* **WHAT NEEDS TO BE DONE**: Could you return all of the entries word for word, minus any pictures?

Segment Open

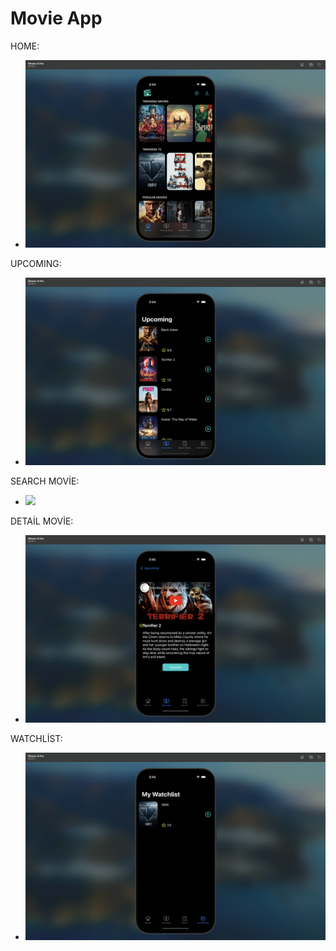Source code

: #  Movie App

HOME:

* ![](Photos/home.png)

UPCOMING:

* ![](Photos/upcoming.png)

SEARCH MOVİE:

* ![](Photos/searchmovie.png)

DETAİL MOVİE:

* ![](Photos/detailmovie.png)

WATCHLİST:

* ![](Photos/watchlist.png)
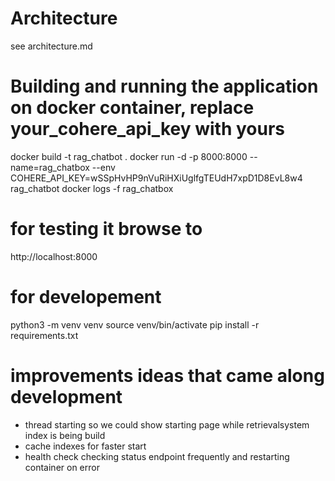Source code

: # Architecture
see architecture.md

# Building and running the application on docker container, replace your_cohere_api_key with yours
docker build -t rag_chatbot .
docker run -d -p 8000:8000 --name=rag_chatbox --env COHERE_API_KEY=wSSpHvHP9nVuRiHXiUglfgTEUdH7xpD1D8EvL8w4 rag_chatbot
docker logs -f rag_chatbox

# for testing it browse to
http://localhost:8000

# for developement
python3 -m venv venv
source venv/bin/activate
pip install -r requirements.txt

# improvements ideas that came along development
- thread starting so we could show starting page while retrievalsystem index is being build
- cache indexes for faster start
- health check checking status endpoint frequently and restarting container on error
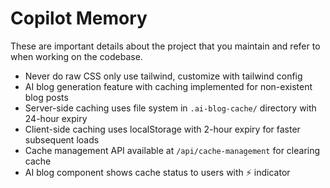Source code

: # Copilot Memory

These are important details about the project that you maintain and refer to when working on the codebase.

- Never do raw CSS only use tailwind, customize with tailwind config
- AI blog generation feature with caching implemented for non-existent blog posts
- Server-side caching uses file system in `.ai-blog-cache/` directory with 24-hour expiry
- Client-side caching uses localStorage with 2-hour expiry for faster subsequent loads
- Cache management API available at `/api/cache-management` for clearing cache
- AI blog component shows cache status to users with ⚡ indicator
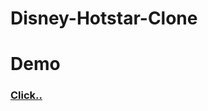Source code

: # Disney-Hotstar-Clone
<h1>Demo</h1>
<h3><a href="https://saurabh123pandey.github.io/Disney-Hotstar-Clone/
">Click..</a></h3>



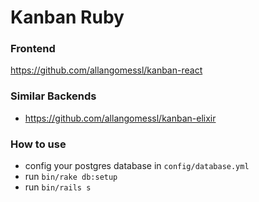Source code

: # Kanban Ruby

### Frontend
https://github.com/allangomessl/kanban-react

### Similar Backends
- https://github.com/allangomessl/kanban-elixir


### How to use
- config your postgres database in `config/database.yml`
- run `bin/rake db:setup`
- run `bin/rails s`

Segment Closed

* **RESULT OF THE TASK**:
Source code

: #  Movie App

HOME:

* ![](Photos/home.png)

UPCOMING:

* ![](Photos/upcoming.png)

SEARCH MOVİE:

* ![](Photos/searchmovie.png)

DETAİL MOVİE:

* ![](Photos/detailmovie.png)

WATCHLİST:

* ![](Photos/watchlist.png)
Source code

: # Architecture
see architecture.md

# Building and running the application on docker container, replace your_cohere_api_key with yours
docker build -t rag_chatbot .
docker run -d -p 8000:8000 --name=rag_chatbox --env COHERE_API_KEY=wSSpHvHP9nVuRiHXiUglfgTEUdH7xpD1D8EvL8w4 rag_chatbot
docker logs -f rag_chatbox

# for testing it browse to
http://localhost:8000

# for developement
python3 -m venv venv
source venv/bin/activate
pip install -r requirements.txt

# improvements ideas that came along development
- thread starting so we could show starting page while retrievalsystem index is being build
- cache indexes for faster start
- health check checking status endpoint frequently and restarting container on error
Source code

: # Copilot Memory

These are important details about the project that you maintain and refer to when working on the codebase.

- Never do raw CSS only use tailwind, customize with tailwind config
- AI blog generation feature with caching implemented for non-existent blog posts
- Server-side caching uses file system in `.ai-blog-cache/` directory with 24-hour expiry
- Client-side caching uses localStorage with 2-hour expiry for faster subsequent loads
- Cache management API available at `/api/cache-management` for clearing cache
- AI blog component shows cache status to users with ⚡ indicator
Source code

: # Disney-Hotstar-Clone
<h1>Demo</h1>
<h3><a href="https://saurabh123pandey.github.io/Disney-Hotstar-Clone/
">Click..</a></h3>



Source code

: # Kanban Ruby

### Frontend
https://github.com/allangomessl/kanban-react

### Similar Backends
- https://github.com/allangomessl/kanban-elixir


### How to use
- config your postgres database in `config/database.yml`
- run `bin/rake db:setup`
- run `bin/rails s`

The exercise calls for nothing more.